Two Mates for the Dragon - Page 12

He truly enjoyed running the resort. He could take advantage of the casual companionship of his human staff when he wanted it, and solitude when he didn't. But he had missed this with a pain that he now understood had been his heart breaking: true companionship, being around someone he cared for, someone who made him smile.

Except it was no longer as simple as just himself and David. He looked across David's supine form in the water to meet Tess's intense gray gaze.

Nothing simple. Not at all. But how much fascination could anything simple hold, for a creature like him?

"Do you feel the corruption in him?" he asked Tess. He was more acutely aware of it the longer they remained in the water.

"Feel it? I don't understand."

"Your kind can sense things in the rocks, can't they? Use that."

Tess's face contorted in a fierce frown. "Can't ... can't feel anything."

"Try." He was going to have to help her, he could see. "This might be easier underwater, closer to the rocks. David, hold your breath, all right? And let us know if you need to come up."

David gave a small nod.

They dived together, pulling him down. As they sank toward the bottom, Verd opened his eyes. It was dim down here, but not dark. Tess's curls floated in a cloud around her head; her eyes were screwed shut, concentration visible on her face. David looked almost asleep, his hair belling out from his scalp and his eyes loosely closed.

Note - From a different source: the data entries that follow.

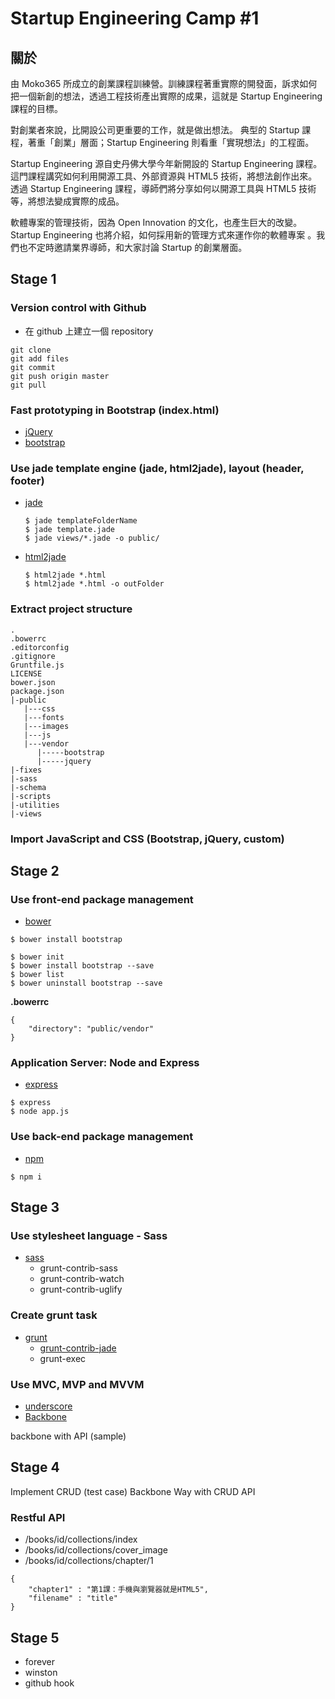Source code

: # Startup Engineering Camp #1

## 關於

由 Moko365 所成立的創業課程訓練營。訓練課程著重實際的開發面，訴求如何把一個新創的想法，透過工程技術產出實際的成果，這就是 Startup Engineering 課程的目標。

對創業者來說，比開設公司更重要的工作，就是做出想法。 典型的 Startup 課程，著重「創業」層面；Startup Engineering 則看重「實現想法」的工程面。

Startup Engineering 源自史丹佛大學今年新開設的 Startup Engineering 課程。這門課程講究如何利用開源工具、外部資源與 HTML5 技術，將想法創作出來。透過 Startup Engineering 課程，導師們將分享如何以開源工具與 HTML5 技術等，將想法變成實際的成品。

軟體專案的管理技術，因為 Open Innovation 的文化，也產生巨大的改變。Startup Engineering 也將介紹，如何採用新的管理方式來運作你的軟體專案 。我們也不定時邀請業界導師，和大家討論 Startup 的創業層面。

## Stage 1 

### Version control with Github

- 在 github 上建立一個 repository

```
git clone
git add files
git commit
git push origin master
git pull
```

### Fast prototyping in Bootstrap (index.html)

- [jQuery](http://jquery.com)
- [bootstrap](http://getbootstrap.com/)

### Use jade template engine (jade, html2jade), layout (header, footer)

- [jade](http://jade-lang.com/)

	```
	$ jade templateFolderName
	$ jade template.jade
	$ jade views/*.jade -o public/
	```

- [html2jade](https://github.com/donpark/html2jade)

	```
	$ html2jade *.html
	$ html2jade *.html -o outFolder
	```

### Extract project structure

```
.
.bowerrc
.editorconfig
.gitignore
Gruntfile.js
LICENSE
bower.json
package.json
|-public
   |---css
   |---fonts
   |---images
   |---js
   |---vendor
      |-----bootstrap
      |-----jquery
|-fixes
|-sass
|-schema
|-scripts
|-utilities
|-views
```

### Import JavaScript and CSS (Bootstrap, jQuery, custom)

## Stage 2 

### Use front-end package management

- [bower](http://bower.io)

```
$ bower install bootstrap
```

```
$ bower init
$ bower install bootstrap --save
$ bower list
$ bower uninstall bootstrap --save
```

**.bowerrc**
```
{
    "directory": "public/vendor"
}
```

### Application Server: Node and Express

- [express](http://expressjs.com/)

```
$ express
$ node app.js
```

### Use back-end package management

- [npm](http://npmjs.org)

```
$ npm i
```

## Stage 3

### Use stylesheet language - Sass

- [sass](http://sass-lang.com/)
	- grunt-contrib-sass
	- grunt-contrib-watch
	- grunt-contrib-uglify

### Create grunt task

- [grunt](http://gruntjs.com)
	- [grunt-contrib-jade](https://github.com/gruntjs/grunt-contrib-jade)
	- grunt-exec

### Use MVC, MVP and MVVM

- [underscore](underscorejs.org)
- [Backbone](http://backbonejs.org/)

backbone with API (sample)

## Stage 4

Implement CRUD (test case)
Backbone Way with CRUD API 

### Restful API

- /books/id/collections/index
- /books/id/collections/cover_image
- /books/id/collections/chapter/1

```
{
 	"chapter1" : "第1課：手機與瀏覽器就是HTML5",
 	"filename" : "title"
}
```


## Stage 5

- forever
- winston
- github hook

Verd's pulse thrummed in his ears. Normally, when people swam in his pools, he was dimly aware of their energy and delight. It invigorated him, and was one of the reasons why he'd opted to keep the hot springs open to visitors when he had discovered and purchased this place some years back, claiming it as his lair.

But he had never been this aware. He could feel every ripple of the water across Tess's bare skin, across David's face.

And suddenly that awareness extended to the rocks, in a way it never had before. He was always aware of the landscape around his springs in a dim kind of way. He had assumed it worked similarly for the oreiads. But now, as his world expanded with Tess's enhanced senses, he recognized that he'd only ever beheld a faint shadow of what she could see.

He could sense the hard basalt core of these mountains, the granitic intrusions; he could feel the soft tickle of streams wearing the mountains away, of roots curling through soil that had once been river silt and glacial loess, eroded away from the mountains farther up the valley.

Tess's eyes opened suddenly, staring at him through the water in surprise. She must be feeling what he felt now, he realized. She could feel the taint in David the same way he could.

The question was, between the two of them, could they do anything about it?

In her childhood, on the mountain where her clan had always lived, Tess had grown up with the serene conviction that not a rock could fall or a grain of sand tumble down a mountain stream without her knowing. She had taken that intense awareness of the rocks for granted until leaving her mountain for the first time, when she'd discovered that other rocks were far more opaque to her. She could get them to yield up their secrets if she worked on it, but it was hard, like struggling to learn a foreign language when her mother tongue was barred to her forever.

Now, suddenly, the rocks around her opened up to her, welcomed her, in the same way the rocks of her mountain had once embraced her.

It was like coming home.

She might have been weeping. With the water all around her, she didn't know. All she knew was that she was once again a part of the world in a way she hadn't been for a decade.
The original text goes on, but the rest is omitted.